[RECORDED INFORMATION Boundary: Start]
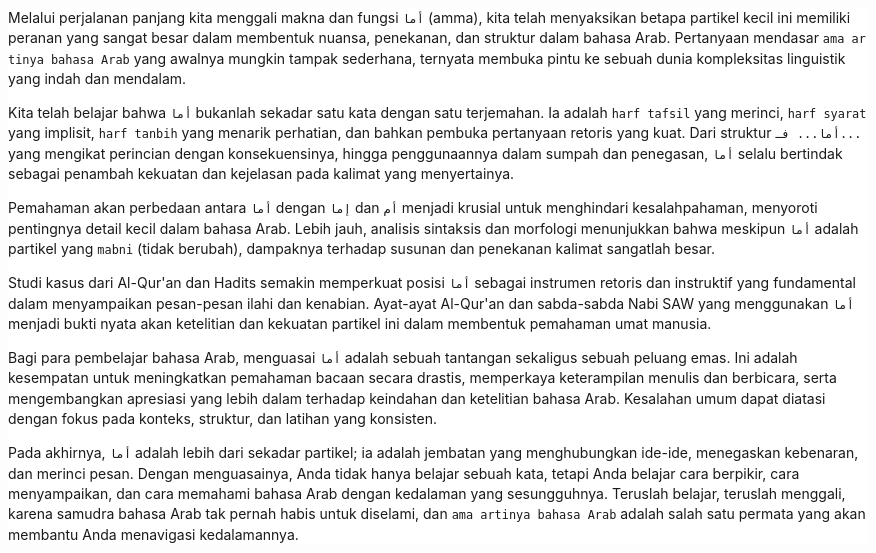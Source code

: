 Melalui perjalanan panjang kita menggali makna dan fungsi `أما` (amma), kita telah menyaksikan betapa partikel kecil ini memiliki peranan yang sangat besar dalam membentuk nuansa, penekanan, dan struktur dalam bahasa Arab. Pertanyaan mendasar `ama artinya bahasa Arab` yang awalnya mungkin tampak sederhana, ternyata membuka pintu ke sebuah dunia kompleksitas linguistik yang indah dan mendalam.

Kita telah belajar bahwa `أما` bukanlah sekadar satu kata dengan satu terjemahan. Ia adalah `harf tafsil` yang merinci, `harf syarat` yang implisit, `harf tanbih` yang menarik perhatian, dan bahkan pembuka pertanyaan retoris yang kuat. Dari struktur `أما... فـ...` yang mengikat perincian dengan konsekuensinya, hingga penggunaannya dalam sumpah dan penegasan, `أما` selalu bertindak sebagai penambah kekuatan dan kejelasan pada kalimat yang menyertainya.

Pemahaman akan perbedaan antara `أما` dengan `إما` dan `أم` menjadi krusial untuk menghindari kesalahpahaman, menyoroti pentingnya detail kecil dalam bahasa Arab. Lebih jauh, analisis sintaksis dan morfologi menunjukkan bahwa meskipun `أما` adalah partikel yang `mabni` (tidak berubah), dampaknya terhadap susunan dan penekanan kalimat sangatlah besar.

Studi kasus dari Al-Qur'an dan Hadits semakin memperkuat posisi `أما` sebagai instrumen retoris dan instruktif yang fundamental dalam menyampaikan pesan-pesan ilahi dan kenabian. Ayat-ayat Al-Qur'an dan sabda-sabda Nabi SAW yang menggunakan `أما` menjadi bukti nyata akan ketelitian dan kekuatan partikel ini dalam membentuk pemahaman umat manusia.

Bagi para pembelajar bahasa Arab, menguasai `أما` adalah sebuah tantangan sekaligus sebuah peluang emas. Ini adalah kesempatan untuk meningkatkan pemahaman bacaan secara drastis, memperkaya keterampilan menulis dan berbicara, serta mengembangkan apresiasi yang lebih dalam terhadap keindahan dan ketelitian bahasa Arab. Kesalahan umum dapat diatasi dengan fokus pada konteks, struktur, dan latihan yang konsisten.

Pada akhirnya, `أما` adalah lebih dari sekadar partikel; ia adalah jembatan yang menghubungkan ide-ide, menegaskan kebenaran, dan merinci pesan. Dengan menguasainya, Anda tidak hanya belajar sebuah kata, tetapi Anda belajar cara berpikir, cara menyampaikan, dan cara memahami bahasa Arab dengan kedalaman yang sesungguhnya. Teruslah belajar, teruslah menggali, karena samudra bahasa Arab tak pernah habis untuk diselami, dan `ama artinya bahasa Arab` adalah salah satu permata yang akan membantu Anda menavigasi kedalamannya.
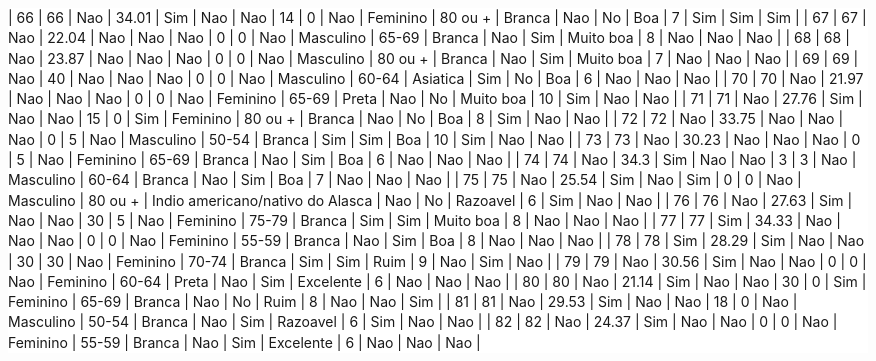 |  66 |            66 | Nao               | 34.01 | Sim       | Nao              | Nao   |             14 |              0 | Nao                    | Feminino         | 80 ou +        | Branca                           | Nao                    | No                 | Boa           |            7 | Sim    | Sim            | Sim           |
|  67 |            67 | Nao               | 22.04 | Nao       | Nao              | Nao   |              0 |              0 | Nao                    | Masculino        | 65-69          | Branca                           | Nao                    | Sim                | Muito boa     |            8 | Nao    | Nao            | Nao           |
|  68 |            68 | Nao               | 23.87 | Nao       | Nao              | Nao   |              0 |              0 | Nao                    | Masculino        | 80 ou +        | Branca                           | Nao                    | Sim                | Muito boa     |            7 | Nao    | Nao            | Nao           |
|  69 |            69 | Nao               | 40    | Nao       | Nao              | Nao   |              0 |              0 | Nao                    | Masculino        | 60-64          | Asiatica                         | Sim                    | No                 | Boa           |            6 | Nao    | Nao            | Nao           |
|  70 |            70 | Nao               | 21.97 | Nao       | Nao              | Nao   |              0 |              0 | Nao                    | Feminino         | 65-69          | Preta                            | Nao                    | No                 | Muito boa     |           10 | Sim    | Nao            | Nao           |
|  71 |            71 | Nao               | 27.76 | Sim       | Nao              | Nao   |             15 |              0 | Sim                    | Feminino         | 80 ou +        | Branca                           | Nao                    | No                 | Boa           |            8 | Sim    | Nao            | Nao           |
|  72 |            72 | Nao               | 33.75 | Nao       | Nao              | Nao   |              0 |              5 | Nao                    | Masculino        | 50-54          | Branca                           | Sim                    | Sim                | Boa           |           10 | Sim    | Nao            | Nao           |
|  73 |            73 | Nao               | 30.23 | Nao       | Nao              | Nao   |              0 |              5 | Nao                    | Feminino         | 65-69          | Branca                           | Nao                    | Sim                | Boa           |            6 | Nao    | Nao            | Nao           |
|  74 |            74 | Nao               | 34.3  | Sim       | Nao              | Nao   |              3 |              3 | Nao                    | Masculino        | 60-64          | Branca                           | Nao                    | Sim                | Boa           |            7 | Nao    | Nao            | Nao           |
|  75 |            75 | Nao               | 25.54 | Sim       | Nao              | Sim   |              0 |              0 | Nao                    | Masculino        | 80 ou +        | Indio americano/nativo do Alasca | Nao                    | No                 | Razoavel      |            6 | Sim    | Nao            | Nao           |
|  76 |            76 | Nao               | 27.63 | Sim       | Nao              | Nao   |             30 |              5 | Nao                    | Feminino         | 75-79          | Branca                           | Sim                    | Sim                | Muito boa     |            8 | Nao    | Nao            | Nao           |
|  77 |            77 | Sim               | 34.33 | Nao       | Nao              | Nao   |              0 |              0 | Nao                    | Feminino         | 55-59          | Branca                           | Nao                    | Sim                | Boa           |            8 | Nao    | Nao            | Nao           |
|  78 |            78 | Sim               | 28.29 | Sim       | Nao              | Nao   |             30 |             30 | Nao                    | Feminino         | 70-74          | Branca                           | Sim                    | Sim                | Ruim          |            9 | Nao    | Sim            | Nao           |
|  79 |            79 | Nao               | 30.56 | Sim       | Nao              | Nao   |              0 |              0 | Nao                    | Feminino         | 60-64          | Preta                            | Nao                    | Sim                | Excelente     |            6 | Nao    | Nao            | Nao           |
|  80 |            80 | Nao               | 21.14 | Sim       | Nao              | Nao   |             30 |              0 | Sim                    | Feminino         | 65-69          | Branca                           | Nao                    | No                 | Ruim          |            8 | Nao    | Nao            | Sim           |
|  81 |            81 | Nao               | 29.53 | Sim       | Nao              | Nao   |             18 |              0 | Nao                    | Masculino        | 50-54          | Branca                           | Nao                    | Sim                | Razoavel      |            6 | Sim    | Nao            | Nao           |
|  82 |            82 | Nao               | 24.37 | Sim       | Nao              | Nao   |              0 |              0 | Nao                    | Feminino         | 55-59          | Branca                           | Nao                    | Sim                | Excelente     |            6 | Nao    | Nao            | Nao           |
[RECORDED INFORMATION Boundary: End]
* **ACTION ITEM**:
Copy all of the entries verbatim, leaving out any pictures they contain.

* **ANSWER SPACE**:
Source code

: Melalui perjalanan panjang kita menggali makna dan fungsi `أما` (amma), kita telah menyaksikan betapa partikel kecil ini memiliki peranan yang sangat besar dalam membentuk nuansa, penekanan, dan struktur dalam bahasa Arab. Pertanyaan mendasar `ama artinya bahasa Arab` yang awalnya mungkin tampak sederhana, ternyata membuka pintu ke sebuah dunia kompleksitas linguistik yang indah dan mendalam.

Kita telah belajar bahwa `أما` bukanlah sekadar satu kata dengan satu terjemahan. Ia adalah `harf tafsil` yang merinci, `harf syarat` yang implisit, `harf tanbih` yang menarik perhatian, dan bahkan pembuka pertanyaan retoris yang kuat. Dari struktur `أما... فـ...` yang mengikat perincian dengan konsekuensinya, hingga penggunaannya dalam sumpah dan penegasan, `أما` selalu bertindak sebagai penambah kekuatan dan kejelasan pada kalimat yang menyertainya.

Pemahaman akan perbedaan antara `أما` dengan `إما` dan `أم` menjadi krusial untuk menghindari kesalahpahaman, menyoroti pentingnya detail kecil dalam bahasa Arab. Lebih jauh, analisis sintaksis dan morfologi menunjukkan bahwa meskipun `أما` adalah partikel yang `mabni` (tidak berubah), dampaknya terhadap susunan dan penekanan kalimat sangatlah besar.

Studi kasus dari Al-Qur'an dan Hadits semakin memperkuat posisi `أما` sebagai instrumen retoris dan instruktif yang fundamental dalam menyampaikan pesan-pesan ilahi dan kenabian. Ayat-ayat Al-Qur'an dan sabda-sabda Nabi SAW yang menggunakan `أما` menjadi bukti nyata akan ketelitian dan kekuatan partikel ini dalam membentuk pemahaman umat manusia.

Bagi para pembelajar bahasa Arab, menguasai `أما` adalah sebuah tantangan sekaligus sebuah peluang emas. Ini adalah kesempatan untuk meningkatkan pemahaman bacaan secara drastis, memperkaya keterampilan menulis dan berbicara, serta mengembangkan apresiasi yang lebih dalam terhadap keindahan dan ketelitian bahasa Arab. Kesalahan umum dapat diatasi dengan fokus pada konteks, struktur, dan latihan yang konsisten.

Pada akhirnya, `أما` adalah lebih dari sekadar partikel; ia adalah jembatan yang menghubungkan ide-ide, menegaskan kebenaran, dan merinci pesan. Dengan menguasainya, Anda tidak hanya belajar sebuah kata, tetapi Anda belajar cara berpikir, cara menyampaikan, dan cara memahami bahasa Arab dengan kedalaman yang sesungguhnya. Teruslah belajar, teruslah menggali, karena samudra bahasa Arab tak pernah habis untuk diselami, dan `ama artinya bahasa Arab` adalah salah satu permata yang akan membantu Anda menavigasi kedalamannya.
 |  66 |            66 | Nao               | 34.01 | Sim       | Nao              | Nao   |             14 |              0 | Nao                    | Feminino         | 80 ou +        | Branca                           | Nao                    | No                 | Boa           |            7 | Sim    | Sim            | Sim           |
|  67 |            67 | Nao               | 22.04 | Nao       | Nao              | Nao   |              0 |              0 | Nao                    | Masculino        | 65-69          | Branca                           | Nao                    | Sim                | Muito boa     |            8 | Nao    | Nao            | Nao           |
|  68 |            68 | Nao               | 23.87 | Nao       | Nao              | Nao   |              0 |              0 | Nao                    | Masculino        | 80 ou +        | Branca                           | Nao                    | Sim                | Muito boa     |            7 | Nao    | Nao            | Nao           |
|  69 |            69 | Nao               | 40    | Nao       | Nao              | Nao   |              0 |              0 | Nao                    | Masculino        | 60-64          | Asiatica                         | Sim                    | No                 | Boa           |            6 | Nao    | Nao            | Nao           |
|  70 |            70 | Nao               | 21.97 | Nao       | Nao              | Nao   |              0 |              0 | Nao                    | Feminino         | 65-69          | Preta                            | Nao                    | No                 | Muito boa     |           10 | Sim    | Nao            | Nao           |
|  71 |            71 | Nao               | 27.76 | Sim       | Nao              | Nao   |             15 |              0 | Sim                    | Feminino         | 80 ou +        | Branca                           | Nao                    | No                 | Boa           |            8 | Sim    | Nao            | Nao           |
|  72 |            72 | Nao               | 33.75 | Nao       | Nao              | Nao   |              0 |              5 | Nao                    | Masculino        | 50-54          | Branca                           | Sim                    | Sim                | Boa           |           10 | Sim    | Nao            | Nao           |
|  73 |            73 | Nao               | 30.23 | Nao       | Nao              | Nao   |              0 |              5 | Nao                    | Feminino         | 65-69          | Branca                           | Nao                    | Sim                | Boa           |            6 | Nao    | Nao            | Nao           |
|  74 |            74 | Nao               | 34.3  | Sim       | Nao              | Nao   |              3 |              3 | Nao                    | Masculino        | 60-64          | Branca                           | Nao                    | Sim                | Boa           |            7 | Nao    | Nao            | Nao           |
|  75 |            75 | Nao               | 25.54 | Sim       | Nao              | Sim   |              0 |              0 | Nao                    | Masculino        | 80 ou +        | Indio americano/nativo do Alasca | Nao                    | No                 | Razoavel      |            6 | Sim    | Nao            | Nao           |
|  76 |            76 | Nao               | 27.63 | Sim       | Nao              | Nao   |             30 |              5 | Nao                    | Feminino         | 75-79          | Branca                           | Sim                    | Sim                | Muito boa     |            8 | Nao    | Nao            | Nao           |
|  77 |            77 | Sim               | 34.33 | Nao       | Nao              | Nao   |              0 |              0 | Nao                    | Feminino         | 55-59          | Branca                           | Nao                    | Sim                | Boa           |            8 | Nao    | Nao            | Nao           |
|  78 |            78 | Sim               | 28.29 | Sim       | Nao              | Nao   |             30 |             30 | Nao                    | Feminino         | 70-74          | Branca                           | Sim                    | Sim                | Ruim          |            9 | Nao    | Sim            | Nao           |
|  79 |            79 | Nao               | 30.56 | Sim       | Nao              | Nao   |              0 |              0 | Nao                    | Feminino         | 60-64          | Preta                            | Nao                    | Sim                | Excelente     |            6 | Nao    | Nao            | Nao           |
|  80 |            80 | Nao               | 21.14 | Sim       | Nao              | Nao   |             30 |              0 | Sim                    | Feminino         | 65-69          | Branca                           | Nao                    | No                 | Ruim          |            8 | Nao    | Nao            | Sim           |
|  81 |            81 | Nao               | 29.53 | Sim       | Nao              | Nao   |             18 |              0 | Nao                    | Masculino        | 50-54          | Branca                           | Nao                    | Sim                | Razoavel      |            6 | Sim    | Nao            | Nao           |
|  82 |            82 | Nao               | 24.37 | Sim       | Nao              | Nao   |              0 |              0 | Nao                    | Feminino         | 55-59          | Branca                           | Nao                    | Sim                | Excelente     |            6 | Nao    | Nao            | Nao           |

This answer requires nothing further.